> On 22/10/2020, at 1:23 PM, Aisha Tammy <[email protected]> wrote:
>
> On 10/21/20 6:21 PM, François Bissey wrote:
>> Hi all,
>> So on and off removal of la files generated by libtool is discussed.
>> science packages have now a strong incentive to remove them everywhere
>> they can.
>> It all started when I was examining the output of ldd -r on libgiac.so
>> in the sage-on-gentoo overlay and I noticed that my selected openblas
>> wasn’t the one being picked up. Netlib’s blas and lapack was picked up
>> instead. There was still an instance of openblas via gsl.
>> I had to ask myself why that was. The ldso selection works by putting
>> a path to implementation library before /usr/lib{,64} in /etc/ld.so.conf.
>> That way when library are resolved at runtime your blas/lapack implementation
>> is chosen first.
>> This mechanism can be thrown off if the library/executable has any RUNPATH
>> set as those are resolved first. And there it was, in libgiac.so I had
>> RUNPATH=//usr/lib64/ [yes with a double / not a mistake].
>> I inspected giac’s code for a couple of days trying to see where it was
>> coming from.
>> In the end it wasn’t from anything in the code. The final clue was that
>> when linking, not only did I have -Wl,-rpath //usr/lib64 coming out of
>> nowhere libnauty was linked as /usr/lib64/libnauty.so instead of -lnauty.
> Indeed, you are correct, this is not something we want.
> We are actively working to remove these wherever we find them.
> Unfortunately we are very short on volunteers and helpers.
>
Yes, I should shoulder my bit in time. I have a whole backlog of stuff
for suitesparse. It is particularly annoying.
>> And indeed our new nauty ebuild, following debian’s lead, ship a library
>> and installs .la files. Removing those .la files resulted in libgiac.so
>> linking properly, the RUNPATH being removed and my choice of blas/lapack
>> being respected.
>> So what packages still ship .la files that would be of concern to us as they
>> interfere with blas/lapack?
>> * All the suitesparse ebuilds - that are not explicitly multibuild (messes
>> up glpk).
>> * All the coinor ebuilds - probably with the same exceptions for mutlibuild.
>> * dev-libs/igraph (0.7.1-r2 at least, concerning as it links to blas/lapack)
>
> I am maintaining igraph, the new versions don't install .la files, they use
> proper pkg-config .pc files.
>
>> * libsemigroup [sage-on-gentoo]
>> * gap [sage-on-gentoo]
> This package is messed up.
> I am currently trying to upgrade this one for the ::science overlay
> but the outlook is bleak. I might just tell people to use the package
> in ::sage-on-gentoo, though currently my ebuild does manually remove
> the .la files.
> Theres just too many subpackages...
>
Possible good news, latest gap has a package manager, we may be able to
do something similar to R with it. Although there are causing me grief
because they don’t follow the now standard flow of gap package having
a GitHub repo. And when they do they sometime lack proper release.

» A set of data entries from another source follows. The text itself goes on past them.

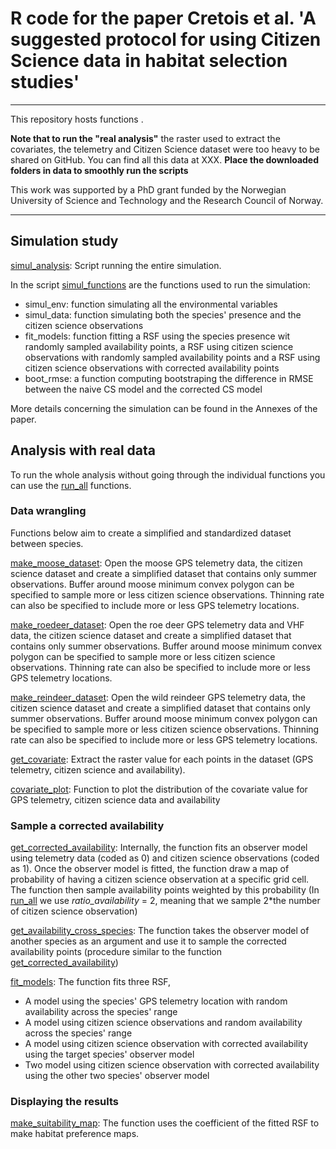 # R code for the paper Cretois et al. 'A suggested protocol for using Citizen Science data in habitat selection studies'

---

This repository hosts functions . 

**Note that to run the "real analysis"** the raster used to extract the covariates, the telemetry and Citizen Science dataset were too heavy to be shared on GitHub. You can find all this data at XXX. **Place the downloaded folders in data to smoothly run the scripts**

This work was supported by a PhD grant funded by the Norwegian University of Science and Technology and the Research Council of Norway.

---

## Simulation study

[simul_analysis](./simulation_study/simul_analysis.R): Script running the entire simulation.

In the script [simul_functions](./simulation_study/simul_functions.R) are the functions used to run the simulation:

* simul_env: function simulating all the environmental variables
* simul_data: function simulating both the species' presence and the citizen science observations
* fit_models: function fitting a RSF using the species presence wit randomly sampled availability points, a RSF using citizen science observations with randomly sampled availability points and a RSF using citizen science observations with corrected availability points
* boot_rmse: a function computing bootstraping the difference in RMSE between the naive CS model and the corrected CS model

More details concerning the simulation can be found in the Annexes of the paper.


## Analysis with real data


To run the whole analysis without going through the individual functions you can use the [run_all](./real_study/run_all.R) functions.

### Data wrangling

Functions below aim to create a simplified and standardized dataset between species.

[make_moose_dataset](./real_study/custom_functions/make_moose_dataset.R): Open the moose GPS telemetry data, the citizen science dataset and create a simplified dataset that contains only summer observations. Buffer around moose minimum convex polygon can be specified to sample more or less citizen science observations. Thinning rate can also be specified to include more or less GPS telemetry locations.

[make_roedeer_dataset](./real_study/custom_functions/make_roedeer_dataset.R): Open the roe deer GPS telemetry data and VHF data, the citizen science dataset and create a simplified dataset that contains only summer observations. Buffer around moose minimum convex polygon can be specified to sample more or less citizen science observations. Thinning rate can also be specified to include more or less GPS telemetry locations.

[make_reindeer_dataset](./real_study/custom_functions/make_moose_dataset.R): Open the wild reindeer GPS telemetry data, the citizen science dataset and create a simplified dataset that contains only summer observations. Buffer around moose minimum convex polygon can be specified to sample more or less citizen science observations. Thinning rate can also be specified to include more or less GPS telemetry locations.

[get_covariate](./real_study/custom_functions/get_covariate.R): Extract the raster value for each points in the dataset (GPS telemetry, citizen science and availability).

[covariate_plot](./real_study/custom_functions/covariate_plot.R): Function to plot the distribution of the covariate value for GPS telemetry, citizen science data and availability

### Sample a corrected availability 

[get_corrected_availability](./real_study/custom_functions/get_corrected_availability.R): Internally, the function fits an observer model using telemetry data (coded as 0) and citizen science observations (coded as 1). Once the observer model is fitted, the function draw a map of probability of having a citizen science observation at a specific grid cell. The function then sample availability points weighted by this probability (In [run_all](./real_study/run_all.R) we use *ratio_availability* = 2, meaning that we sample 2*the number of citizen science observation) 

[get_availability_cross_species](./real_study/custom_functions/get_availability_cross_species.R): The function takes the observer model of another species as an argument and use it to sample the corrected availability points (procedure similar to the function [get_corrected_availability](./real_study/custom_functions/get_corrected_availability.R))

[fit_models](./real_study/custom_functions/fit_models.R): The function fits three RSF, 
* A model using the species' GPS telemetry location with random availability across the species' range
* A model using citizen science observations and random availability across the species' range 
* A model using citizen science observation with corrected availability using the target species' observer model
* Two model using citizen science observation with corrected availability using the other two species' observer model

### Displaying the results

[make_suitability_map](./real_study/custom_functions/suit_maps.R): The function uses the coefficient of the fitted RSF to make habitat preference maps.
































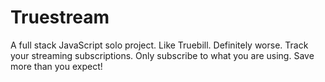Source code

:# Truestream

A full stack JavaScript solo project.
Like Truebill. Definitely worse.
Track your streaming subscriptions. Only subscribe to what you are using. Save more than you expect!
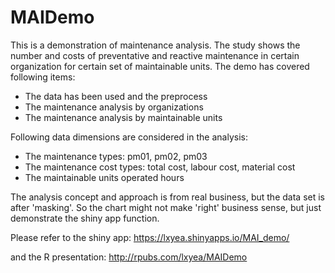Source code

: # MAIDemo
This is a demonstration of maintenance analysis. The study shows the number and costs of preventative and reactive maintenance in certain organization for certain set of maintainable units. The demo has covered following items:

- The data has been used and the preprocess
- The maintenance analysis by organizations
- The maintenance analysis by maintainable units

Following data dimensions are considered in the analysis:

- The maintenance types: pm01, pm02, pm03
- The maintenance cost types: total cost, labour cost, material cost
- The maintainable units operated hours

The analysis concept and approach is from real business, but the data set is after 'masking'. So the chart might not make 'right' business sense, but just demonstrate the shiny app function.

Please refer to the shiny app: 
https://lxyea.shinyapps.io/MAI_demo/

and the R presentation:
http://rpubs.com/lxyea/MAIDemo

>> * sci-libs/iml (concerning since it links to cblas)
>> * sys-cluster/mpich
> I am doubtful this package has any problems, the cluster team ebuilds are good
> and there are active people in the project.
>
Combining MPI and blas/lapack or say scalapeck is common. mopish install
a .la file and I am concerned. I haven’t checked openmpi which is libtool
heavy.
>> * dev-libs/libltdl
>> There are more installed here that look less dangerous but we never know,
>> we should pursue elimination across the tree.

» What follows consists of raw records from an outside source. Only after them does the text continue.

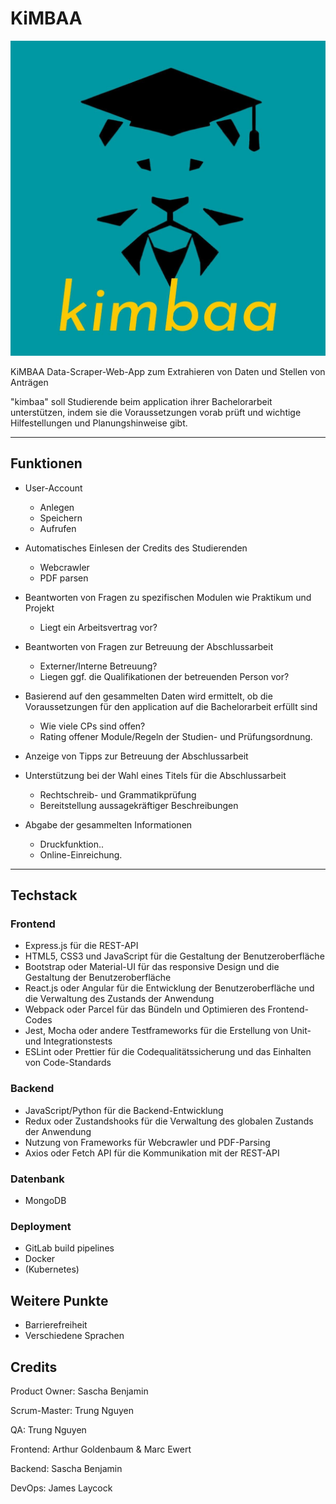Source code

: # KiMBAA


![Kimbaa logo](/res/kimbaa_logo.jpg "kimbaa logo")

KiMBAA Data-Scraper-Web-App zum Extrahieren von Daten und Stellen von Anträgen 


"kimbaa" soll Studierende beim application ihrer Bachelorarbeit unterstützen, indem sie die Voraussetzungen vorab prüft und wichtige Hilfestellungen und Planungshinweise gibt.

---

## Funktionen

- User-Account
    - Anlegen
    - Speichern 
    - Aufrufen

- Automatisches Einlesen der Credits des Studierenden
    - Webcrawler
    - PDF parsen 

- Beantworten von Fragen zu spezifischen Modulen wie Praktikum und Projekt
    - Liegt ein Arbeitsvertrag vor?
- Beantworten von Fragen zur Betreuung der Abschlussarbeit
    - Externer/Interne Betreuung?
    - Liegen ggf. die Qualifikationen der betreuenden Person vor?

- Basierend auf den gesammelten Daten wird ermittelt, ob die Voraussetzungen für den application auf die Bachelorarbeit erfüllt sind
    - Wie viele CPs sind offen?
    - Rating offener Module/Regeln der Studien- und Prüfungsordnung.

- Anzeige von Tipps zur Betreuung der Abschlussarbeit
- Unterstützung bei der Wahl eines Titels für die Abschlussarbeit
    - Rechtschreib- und Grammatikprüfung
    - Bereitstellung aussagekräftiger Beschreibungen

- Abgabe der gesammelten Informationen
    - Druckfunktion..
    - Online-Einreichung.

---

## Techstack

### Frontend 

- Express.js für die REST-API
- HTML5, CSS3 und JavaScript für die Gestaltung der Benutzeroberfläche
- Bootstrap oder Material-UI für das responsive Design und die Gestaltung der Benutzeroberfläche
- React.js oder Angular für die Entwicklung der Benutzeroberfläche und die Verwaltung des Zustands der Anwendung
- Webpack oder Parcel für das Bündeln und Optimieren des Frontend-Codes
- Jest, Mocha oder andere Testframeworks für die Erstellung von Unit- und Integrationstests
- ESLint oder Prettier für die Codequalitätssicherung und das Einhalten von Code-Standards

### Backend 

- JavaScript/Python für die Backend-Entwicklung
- Redux oder Zustandshooks für die Verwaltung des globalen Zustands der Anwendung
- Nutzung von Frameworks für Webcrawler und PDF-Parsing
- Axios oder Fetch API für die Kommunikation mit der REST-API

### Datenbank 

- MongoDB

### Deployment

- GitLab build pipelines
- Docker
- (Kubernetes)


## Weitere Punkte

- Barrierefreiheit
- Verschiedene Sprachen


## Credits

Product Owner: Sascha Benjamin

Scrum-Master:  Trung Nguyen

QA: Trung Nguyen

Frontend: Arthur Goldenbaum & Marc Ewert

Backend: Sascha Benjamin

DevOps: James Laycock
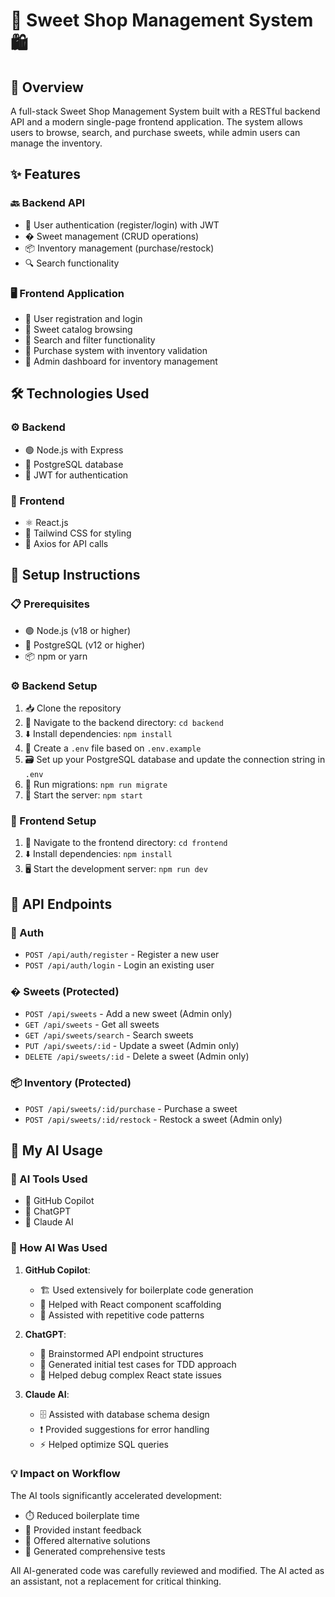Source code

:# 🍬 Sweet Shop Management System 🛍️

## 🌟 Overview
A full-stack Sweet Shop Management System built with a RESTful backend API and a modern single-page frontend application. The system allows users to browse, search, and purchase sweets, while admin users can manage the inventory.

## ✨ Features

### 🔙 Backend API
- 🔐 User authentication (register/login) with JWT
- � Sweet management (CRUD operations)
- 📦 Inventory management (purchase/restock)
- 🔍 Search functionality

### 🖥️ Frontend Application
- 👤 User registration and login
- 🍭 Sweet catalog browsing
- 🔎 Search and filter functionality
- 🛒 Purchase system with inventory validation
- 👔 Admin dashboard for inventory management

## 🛠️ Technologies Used

### ⚙️ Backend
- 🟢 Node.js with Express
- 🐘 PostgreSQL database
- 🔑 JWT for authentication

### 🎨 Frontend
- ⚛️ React.js
- 🎨 Tailwind CSS for styling
- 📡 Axios for API calls

## 🚀 Setup Instructions

### 📋 Prerequisites
- 🟢 Node.js (v18 or higher)
- 🐘 PostgreSQL (v12 or higher)
- 📦 npm or yarn

### ⚙️ Backend Setup
1. 📥 Clone the repository
2. 📂 Navigate to the backend directory: `cd backend`
3. ⬇️ Install dependencies: `npm install`
4. 📄 Create a `.env` file based on `.env.example`
5. 🗃️ Set up your PostgreSQL database and update the connection string in `.env`
6. 🏃 Run migrations: `npm run migrate`
7. 🚀 Start the server: `npm start`

### 🎨 Frontend Setup
1. 📂 Navigate to the frontend directory: `cd frontend`
2. ⬇️ Install dependencies: `npm install`
3. 🖥️ Start the development server: `npm run dev`

## 🔌 API Endpoints

### 🔐 Auth
- `POST /api/auth/register` - Register a new user
- `POST /api/auth/login` - Login an existing user

### � Sweets (Protected)
- `POST /api/sweets` - Add a new sweet (Admin only)
- `GET /api/sweets` - Get all sweets
- `GET /api/sweets/search` - Search sweets
- `PUT /api/sweets/:id` - Update a sweet (Admin only)
- `DELETE /api/sweets/:id` - Delete a sweet (Admin only)

### 📦 Inventory (Protected)
- `POST /api/sweets/:id/purchase` - Purchase a sweet
- `POST /api/sweets/:id/restock` - Restock a sweet (Admin only)

## 🤖 My AI Usage

### 🧠 AI Tools Used
- 🤖 GitHub Copilot
- 💬 ChatGPT
- 🦙 Claude AI

### 🔧 How AI Was Used
1. **GitHub Copilot**:
   - 🏗️ Used extensively for boilerplate code generation
   - 🧩 Helped with React component scaffolding
   - 🔁 Assisted with repetitive code patterns

2. **ChatGPT**:
   - 🧠 Brainstormed API endpoint structures
   - 🧪 Generated initial test cases for TDD approach
   - 🐛 Helped debug complex React state issues

3. **Claude AI**:
   - 🗄️ Assisted with database schema design
   - ❗ Provided suggestions for error handling
   - ⚡ Helped optimize SQL queries

### 💡 Impact on Workflow
The AI tools significantly accelerated development:
- ⏱️ Reduced boilerplate time
- 💭 Provided instant feedback
- 🔄 Offered alternative solutions
- 🧪 Generated comprehensive tests

All AI-generated code was carefully reviewed and modified. The AI acted as an assistant, not a replacement for critical thinking.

>> Anything using libtool to build and depending on any of these, will inherit
>> //usr/lib{,64}/ as a RUNPATH.
>> François
>
> Thanks a lot for the information, unfortunately this is cumbersome work and
> ultimately we are very short on people.
> If you could open bugs on bugs.gentoo.org that would be helpful to keep
> track of these. Emails tend to be forgotten.
My time is unfortunately in rather short supply too. But I’ll do my best.
>
> If you are interested, sending patches to fix this in a PR would be the best
> solution and we would really appreciate the help :)
>
> In any case, there is little we can do in a short amount of time, this is in
> for the long haul.
I updated the sage-on-gentoo repo where it made sense but yes this is time
consuming.
I wanted to raise awareness to that particular issue.